§ Exercise: Locate, in the data below, the line that contains "- Toggle the" and the line that contains "- Live Site"; reproduce exactly those two lines and every line between them, nothing more.

** Opening Task input block **

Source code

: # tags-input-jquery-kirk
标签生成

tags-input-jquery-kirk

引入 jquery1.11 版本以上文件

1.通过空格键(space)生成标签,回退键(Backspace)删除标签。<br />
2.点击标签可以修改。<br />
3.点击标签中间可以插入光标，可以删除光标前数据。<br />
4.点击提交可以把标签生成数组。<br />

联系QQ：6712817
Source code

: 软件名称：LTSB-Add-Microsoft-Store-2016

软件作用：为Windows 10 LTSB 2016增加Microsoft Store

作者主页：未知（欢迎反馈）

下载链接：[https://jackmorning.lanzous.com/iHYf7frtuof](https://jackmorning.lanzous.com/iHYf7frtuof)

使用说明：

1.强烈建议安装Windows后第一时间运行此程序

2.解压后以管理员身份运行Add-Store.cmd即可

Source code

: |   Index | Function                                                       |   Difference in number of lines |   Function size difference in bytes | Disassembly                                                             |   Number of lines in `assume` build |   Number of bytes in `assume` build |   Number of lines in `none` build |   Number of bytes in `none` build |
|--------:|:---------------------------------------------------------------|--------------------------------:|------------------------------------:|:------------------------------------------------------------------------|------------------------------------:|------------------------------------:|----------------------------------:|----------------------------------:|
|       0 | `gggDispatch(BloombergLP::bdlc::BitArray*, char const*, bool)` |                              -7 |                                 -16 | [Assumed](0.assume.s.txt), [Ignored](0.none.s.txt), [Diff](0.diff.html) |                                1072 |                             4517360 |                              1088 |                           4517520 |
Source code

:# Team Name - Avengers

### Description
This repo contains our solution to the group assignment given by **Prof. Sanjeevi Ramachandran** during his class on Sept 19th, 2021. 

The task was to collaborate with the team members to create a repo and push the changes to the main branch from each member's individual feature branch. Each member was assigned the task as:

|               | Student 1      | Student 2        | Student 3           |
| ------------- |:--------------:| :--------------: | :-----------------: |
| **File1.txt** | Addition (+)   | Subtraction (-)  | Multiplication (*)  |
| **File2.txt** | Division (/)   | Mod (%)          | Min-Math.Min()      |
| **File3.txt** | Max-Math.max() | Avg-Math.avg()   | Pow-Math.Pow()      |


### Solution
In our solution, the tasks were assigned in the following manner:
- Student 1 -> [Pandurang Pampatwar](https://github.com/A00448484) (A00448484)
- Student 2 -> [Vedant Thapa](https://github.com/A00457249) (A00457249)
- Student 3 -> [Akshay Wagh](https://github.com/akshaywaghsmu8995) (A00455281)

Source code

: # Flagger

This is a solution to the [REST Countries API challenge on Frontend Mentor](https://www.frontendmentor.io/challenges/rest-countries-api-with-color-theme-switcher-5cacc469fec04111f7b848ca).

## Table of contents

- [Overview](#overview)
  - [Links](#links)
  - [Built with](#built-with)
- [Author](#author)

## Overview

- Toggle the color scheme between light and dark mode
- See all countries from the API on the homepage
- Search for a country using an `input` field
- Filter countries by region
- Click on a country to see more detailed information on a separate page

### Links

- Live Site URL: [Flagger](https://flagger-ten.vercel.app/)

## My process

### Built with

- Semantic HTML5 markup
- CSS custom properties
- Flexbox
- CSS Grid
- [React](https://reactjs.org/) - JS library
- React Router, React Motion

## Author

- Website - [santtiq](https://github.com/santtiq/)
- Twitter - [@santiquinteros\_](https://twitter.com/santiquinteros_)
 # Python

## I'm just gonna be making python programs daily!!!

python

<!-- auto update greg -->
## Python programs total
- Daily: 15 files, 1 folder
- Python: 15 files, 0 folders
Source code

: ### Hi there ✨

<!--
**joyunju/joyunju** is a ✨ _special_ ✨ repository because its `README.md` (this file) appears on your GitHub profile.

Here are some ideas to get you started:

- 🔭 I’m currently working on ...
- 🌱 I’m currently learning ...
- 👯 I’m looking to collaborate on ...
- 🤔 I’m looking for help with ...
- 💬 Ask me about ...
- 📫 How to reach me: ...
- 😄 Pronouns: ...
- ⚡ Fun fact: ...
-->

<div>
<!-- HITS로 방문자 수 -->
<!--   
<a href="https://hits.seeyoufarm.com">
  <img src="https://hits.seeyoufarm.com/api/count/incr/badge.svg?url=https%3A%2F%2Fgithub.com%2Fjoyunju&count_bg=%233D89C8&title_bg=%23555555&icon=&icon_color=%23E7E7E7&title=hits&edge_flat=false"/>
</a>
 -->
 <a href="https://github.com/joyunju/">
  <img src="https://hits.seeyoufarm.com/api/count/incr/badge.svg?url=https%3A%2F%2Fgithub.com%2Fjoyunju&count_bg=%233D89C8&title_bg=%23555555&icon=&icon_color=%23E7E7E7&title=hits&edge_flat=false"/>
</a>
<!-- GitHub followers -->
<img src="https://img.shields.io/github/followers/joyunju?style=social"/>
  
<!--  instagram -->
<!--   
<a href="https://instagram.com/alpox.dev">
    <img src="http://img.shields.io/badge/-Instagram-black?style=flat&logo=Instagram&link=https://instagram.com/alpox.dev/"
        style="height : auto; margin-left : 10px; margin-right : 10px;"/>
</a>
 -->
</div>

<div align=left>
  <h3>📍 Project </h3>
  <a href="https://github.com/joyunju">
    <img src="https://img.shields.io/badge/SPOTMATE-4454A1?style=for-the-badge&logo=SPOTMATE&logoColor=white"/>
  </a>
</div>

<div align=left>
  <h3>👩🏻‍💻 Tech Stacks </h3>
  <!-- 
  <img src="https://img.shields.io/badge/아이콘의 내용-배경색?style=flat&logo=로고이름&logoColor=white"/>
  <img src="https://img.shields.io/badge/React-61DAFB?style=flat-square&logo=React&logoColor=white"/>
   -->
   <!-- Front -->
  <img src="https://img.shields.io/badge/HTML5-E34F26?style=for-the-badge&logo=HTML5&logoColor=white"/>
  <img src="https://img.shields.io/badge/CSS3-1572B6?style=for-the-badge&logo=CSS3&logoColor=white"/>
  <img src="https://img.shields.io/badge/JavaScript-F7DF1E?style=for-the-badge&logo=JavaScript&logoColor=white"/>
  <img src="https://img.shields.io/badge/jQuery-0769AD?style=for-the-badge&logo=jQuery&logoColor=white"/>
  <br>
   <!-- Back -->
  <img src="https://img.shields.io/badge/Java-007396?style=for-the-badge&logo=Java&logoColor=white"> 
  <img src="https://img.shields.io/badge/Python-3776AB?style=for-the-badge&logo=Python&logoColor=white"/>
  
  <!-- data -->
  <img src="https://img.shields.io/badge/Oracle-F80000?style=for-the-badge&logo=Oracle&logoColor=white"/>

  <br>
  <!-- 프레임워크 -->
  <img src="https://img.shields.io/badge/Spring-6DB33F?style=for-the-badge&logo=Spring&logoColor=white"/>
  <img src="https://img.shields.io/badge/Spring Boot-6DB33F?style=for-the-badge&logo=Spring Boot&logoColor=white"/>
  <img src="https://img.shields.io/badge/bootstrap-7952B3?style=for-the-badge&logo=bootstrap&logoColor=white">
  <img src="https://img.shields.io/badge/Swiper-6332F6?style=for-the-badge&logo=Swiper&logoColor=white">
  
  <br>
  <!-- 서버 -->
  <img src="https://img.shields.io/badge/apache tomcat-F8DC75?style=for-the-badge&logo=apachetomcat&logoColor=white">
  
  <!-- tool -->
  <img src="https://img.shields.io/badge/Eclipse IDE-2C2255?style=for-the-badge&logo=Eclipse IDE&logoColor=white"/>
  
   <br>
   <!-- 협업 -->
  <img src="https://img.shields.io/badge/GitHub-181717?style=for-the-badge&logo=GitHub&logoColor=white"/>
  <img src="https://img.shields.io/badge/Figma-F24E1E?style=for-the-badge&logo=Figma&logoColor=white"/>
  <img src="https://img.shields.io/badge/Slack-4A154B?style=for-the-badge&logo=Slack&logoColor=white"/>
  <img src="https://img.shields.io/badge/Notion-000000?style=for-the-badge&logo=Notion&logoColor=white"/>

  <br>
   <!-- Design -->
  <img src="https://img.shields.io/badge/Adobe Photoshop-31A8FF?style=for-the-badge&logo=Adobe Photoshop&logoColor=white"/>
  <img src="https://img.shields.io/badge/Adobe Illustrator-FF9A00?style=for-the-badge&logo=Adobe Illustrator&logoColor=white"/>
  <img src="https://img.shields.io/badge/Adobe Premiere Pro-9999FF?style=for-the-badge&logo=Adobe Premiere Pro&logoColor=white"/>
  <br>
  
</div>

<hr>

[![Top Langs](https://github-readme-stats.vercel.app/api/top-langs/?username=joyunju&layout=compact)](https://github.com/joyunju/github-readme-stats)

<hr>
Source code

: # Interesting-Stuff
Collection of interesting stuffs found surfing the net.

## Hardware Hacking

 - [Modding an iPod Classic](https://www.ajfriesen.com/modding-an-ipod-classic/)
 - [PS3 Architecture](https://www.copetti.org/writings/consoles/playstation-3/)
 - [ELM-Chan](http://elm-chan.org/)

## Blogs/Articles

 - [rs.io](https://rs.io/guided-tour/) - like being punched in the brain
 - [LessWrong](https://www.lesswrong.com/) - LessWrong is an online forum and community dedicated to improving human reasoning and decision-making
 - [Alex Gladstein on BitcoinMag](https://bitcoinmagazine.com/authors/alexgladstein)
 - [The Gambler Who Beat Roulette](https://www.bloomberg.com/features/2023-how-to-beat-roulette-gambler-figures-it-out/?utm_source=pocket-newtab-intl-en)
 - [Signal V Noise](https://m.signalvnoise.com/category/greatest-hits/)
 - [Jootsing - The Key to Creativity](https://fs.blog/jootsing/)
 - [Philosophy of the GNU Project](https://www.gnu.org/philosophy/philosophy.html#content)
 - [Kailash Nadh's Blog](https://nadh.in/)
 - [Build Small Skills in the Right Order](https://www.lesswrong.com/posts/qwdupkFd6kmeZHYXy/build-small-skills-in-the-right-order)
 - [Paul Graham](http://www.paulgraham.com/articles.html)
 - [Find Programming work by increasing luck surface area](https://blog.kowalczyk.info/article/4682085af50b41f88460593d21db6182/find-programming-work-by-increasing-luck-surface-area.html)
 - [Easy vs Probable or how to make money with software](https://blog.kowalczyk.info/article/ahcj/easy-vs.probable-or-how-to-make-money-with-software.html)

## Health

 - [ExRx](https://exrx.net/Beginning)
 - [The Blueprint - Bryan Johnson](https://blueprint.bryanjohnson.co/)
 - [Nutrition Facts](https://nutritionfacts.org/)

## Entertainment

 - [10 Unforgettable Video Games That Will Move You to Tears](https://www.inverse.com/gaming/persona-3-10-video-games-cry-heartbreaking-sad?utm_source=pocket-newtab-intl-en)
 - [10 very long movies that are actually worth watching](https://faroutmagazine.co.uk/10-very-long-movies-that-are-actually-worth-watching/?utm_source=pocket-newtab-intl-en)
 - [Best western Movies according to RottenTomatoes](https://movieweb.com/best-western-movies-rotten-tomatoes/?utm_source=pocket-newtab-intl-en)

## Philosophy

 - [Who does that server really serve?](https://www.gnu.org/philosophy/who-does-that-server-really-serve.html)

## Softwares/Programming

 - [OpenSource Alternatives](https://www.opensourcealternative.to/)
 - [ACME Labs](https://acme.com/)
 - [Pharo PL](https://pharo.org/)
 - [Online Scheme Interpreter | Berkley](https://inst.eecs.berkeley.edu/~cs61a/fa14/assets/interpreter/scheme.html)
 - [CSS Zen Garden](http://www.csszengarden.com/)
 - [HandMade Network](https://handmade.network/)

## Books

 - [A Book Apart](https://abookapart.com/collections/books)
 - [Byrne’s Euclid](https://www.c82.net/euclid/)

** Closing Task input block **

§ Result below:
- Toggle the color scheme between light and dark mode
- See all countries from the API on the homepage
- Search for a country using an `input` field
- Filter countries by region
- Click on a country to see more detailed information on a separate page

### Links

- Live Site URL: [Flagger](https://flagger-ten.vercel.app/)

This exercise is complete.